Telecommuting creates many benefits that are internalized: studies indicate that it increases productivity, it certainly increases worker satisfaction and it opens up more jobs to females (very few women can have a nursery built next to their office, as Mrs. Mayer has done). A recent Stanford study preformed in China finds:
Home working led to a 13% performance increase, of which about 9% was from working more minutes per shift (fewer breaks and sick-days) and 4% from more calls per minute (attributed to a quieter working environment). Home workers also reported improved work satisfaction and experienced less turnover, but their promotion rate conditional on performance fell.
These sorts of benefits are “internalized”; companies see them on their bottom line, and therefore increase the amount of telecommuting. The study finds $2,000 savings per employee per year. However, other benefits (environmental, congestion, social mobility) are not, and therefore there is reason to suspect that the amount of telecommuting is less than optimal. A Texas A&M study finds that commuting to work costs the economy about $121 billion dollars.
A study in Brussels finds significant decreases in congestion from telecommuting, along with myriad environmental advantages. Critical scholars note that, while it is certainly harmful for workers to spend hours in the car pumping out greenhouse gasses and pollutants, when they stay home they are more likely to use heating, water, etc.
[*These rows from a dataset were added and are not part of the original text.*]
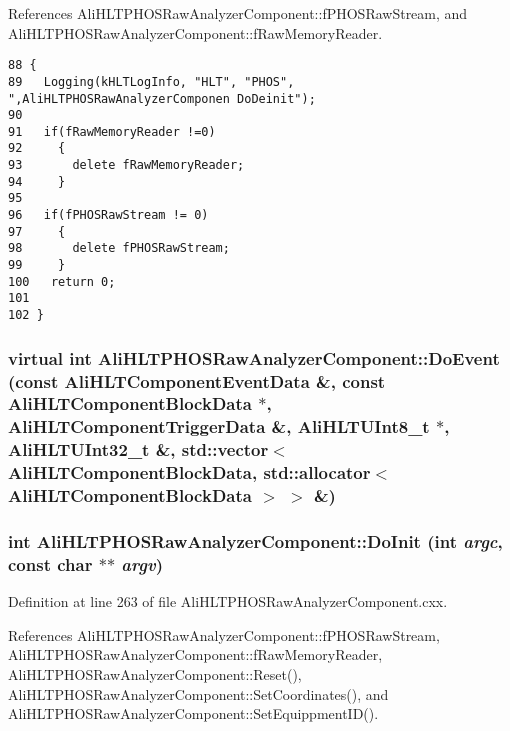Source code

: References Ali\-HLTPHOSRaw\-Analyzer\-Component::f\-PHOSRaw\-Stream, and Ali\-HLTPHOSRaw\-Analyzer\-Component::f\-Raw\-Memory\-Reader.

\footnotesize\begin{verbatim}88 {
89   Logging(kHLTLogInfo, "HLT", "PHOS", ",AliHLTPHOSRawAnalyzerComponen DoDeinit");
90 
91   if(fRawMemoryReader !=0)
92     {
93       delete fRawMemoryReader;
94     }
95     
96   if(fPHOSRawStream != 0)
97     {
98       delete fPHOSRawStream;
99     }
100   return 0;
101 
102 }
\end{verbatim}\normalsize 


\subsubsection{\setlength{\rightskip}{0pt plus 5cm}virtual int Ali\-HLTPHOSRaw\-Analyzer\-Component::Do\-Event (const Ali\-HLTComponent\-Event\-Data \&, const Ali\-HLTComponent\-Block\-Data $\ast$, Ali\-HLTComponent\-Trigger\-Data \&, Ali\-HLTUInt8\_\-t $\ast$, Ali\-HLTUInt32\_\-t \&, std::vector$<$ Ali\-HLTComponent\-Block\-Data, std::allocator$<$ Ali\-HLTComponent\-Block\-Data $>$ $>$ \&)\hspace{0.3cm}{\tt  [virtual, inherited]}}\label{classAliHLTPHOSRawAnalyzerComponent_AliHLTPHOSRawAnalyzerPeakFinderComponenta16}


\subsubsection{\setlength{\rightskip}{0pt plus 5cm}int Ali\-HLTPHOSRaw\-Analyzer\-Component::Do\-Init (int {\em argc}, const char $\ast$$\ast$ {\em argv})\hspace{0.3cm}{\tt  [virtual, inherited]}}\label{classAliHLTPHOSRawAnalyzerComponent_AliHLTPHOSRawAnalyzerPeakFinderComponenta4}




Definition at line 263 of file Ali\-HLTPHOSRaw\-Analyzer\-Component.cxx.

References Ali\-HLTPHOSRaw\-Analyzer\-Component::f\-PHOSRaw\-Stream, Ali\-HLTPHOSRaw\-Analyzer\-Component::f\-Raw\-Memory\-Reader, Ali\-HLTPHOSRaw\-Analyzer\-Component::Reset(), Ali\-HLTPHOSRaw\-Analyzer\-Component::Set\-Coordinates(), and Ali\-HLTPHOSRaw\-Analyzer\-Component::Set\-Equippment\-ID().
Essentially, that the office has economies of scale.
Generally, rebound effects are small, and Peter Arnfalk of Lynd University writes in the New York Times, “There are environmental rebound effects (like increased trips for purposes other than work), but these are relatively small compared with the reduced commuting distance.” Rebound effects also can represent increased consumer utility, which negates some of the (already small) effect. If, for instance, my boss keeps the office too cold, and working at home I can be warmer, I do use more energy, but I am gaining utility – far be it for economists or policymakers to try to judge utility, better to leave that to consumers.
Another advantage, one that has been largely ignored is social mobility. The United States is one of three countries that does not guarantee paid maternal benefits, which means that access largely depends on wealth. A Rutgers study finds:
In March 2011, only 11% of private sector workers and 17% of public sector workers reported having access to paid family leave through their employer; those percentages dropped to 5% and 14% respectively for those earning in the bottom quarter of wages.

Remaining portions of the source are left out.